Computerized Provider Order Entry (CPOE)
Computerized Provider Order Entry (CPOE) is a system that lets clinicians enter medication, lab, and procedure orders electronically rather than on paper. CPOE reduces transcription errors, integrates decision support, and improves order accuracy and traceability across clinical workflows.
What is Computerized Provider Order Entry (CPOE)?
Computerized Provider Order Entry (CPOE) is the practice of having clinicians enter orders for medications, laboratory tests, imaging, and procedures directly into a computer system rather than writing them on paper or relaying them verbally. The orders flow electronically to the pharmacy, lab, or other department that fulfills them.
Modern CPOE systems usually include clinical decision support, which can flag drug interactions, allergies, or dosing concerns at the moment an order is placed.
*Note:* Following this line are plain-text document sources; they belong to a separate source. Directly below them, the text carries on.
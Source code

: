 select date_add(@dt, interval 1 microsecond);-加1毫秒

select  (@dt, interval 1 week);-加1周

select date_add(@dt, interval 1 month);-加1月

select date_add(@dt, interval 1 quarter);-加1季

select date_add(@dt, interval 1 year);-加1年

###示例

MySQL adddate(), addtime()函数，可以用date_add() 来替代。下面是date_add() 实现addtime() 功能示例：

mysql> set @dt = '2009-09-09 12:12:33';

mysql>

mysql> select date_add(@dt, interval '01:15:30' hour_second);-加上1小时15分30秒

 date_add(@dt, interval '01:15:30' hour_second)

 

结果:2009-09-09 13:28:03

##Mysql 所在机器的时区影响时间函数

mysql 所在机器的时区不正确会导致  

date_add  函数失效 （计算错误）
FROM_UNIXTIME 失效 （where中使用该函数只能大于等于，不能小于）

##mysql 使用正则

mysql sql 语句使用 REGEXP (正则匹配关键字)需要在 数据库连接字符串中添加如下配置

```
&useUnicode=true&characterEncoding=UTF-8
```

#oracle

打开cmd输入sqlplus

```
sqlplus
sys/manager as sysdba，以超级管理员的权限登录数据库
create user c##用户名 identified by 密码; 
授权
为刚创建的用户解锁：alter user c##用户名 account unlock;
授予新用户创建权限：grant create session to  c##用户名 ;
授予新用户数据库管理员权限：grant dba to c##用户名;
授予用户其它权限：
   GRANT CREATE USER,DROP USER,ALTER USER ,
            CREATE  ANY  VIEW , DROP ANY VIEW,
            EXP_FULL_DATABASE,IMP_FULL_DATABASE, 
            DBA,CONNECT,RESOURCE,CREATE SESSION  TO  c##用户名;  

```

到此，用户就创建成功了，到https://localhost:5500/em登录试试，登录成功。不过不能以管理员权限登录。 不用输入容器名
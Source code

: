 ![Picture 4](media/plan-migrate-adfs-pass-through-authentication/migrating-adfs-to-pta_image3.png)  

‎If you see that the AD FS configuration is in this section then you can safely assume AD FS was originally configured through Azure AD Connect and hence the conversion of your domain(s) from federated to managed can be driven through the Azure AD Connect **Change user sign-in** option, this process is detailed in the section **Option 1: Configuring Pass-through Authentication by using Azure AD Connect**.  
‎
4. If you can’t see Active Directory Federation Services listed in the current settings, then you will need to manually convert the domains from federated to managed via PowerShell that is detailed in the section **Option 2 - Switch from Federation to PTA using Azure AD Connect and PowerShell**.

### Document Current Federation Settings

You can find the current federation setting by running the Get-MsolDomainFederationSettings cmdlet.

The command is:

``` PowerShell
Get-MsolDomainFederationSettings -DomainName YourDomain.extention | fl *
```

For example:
This makes order entry both a documentation step and a safety checkpoint.
Why does CPOE matter in healthcare?
By removing handwritten and transcribed orders, CPOE reduces a major source of medical error and creates a clear, time-stamped record of who ordered what and when. That traceability improves accountability and makes downstream workflows more reliable.
In a surgical setting, accurate electronic orders for pre-operative labs, medications, and post-procedure instructions help the whole team work from the same information. Cleaner orders also support more accurate charge capture, since the services performed are tied to documented, authorized requests.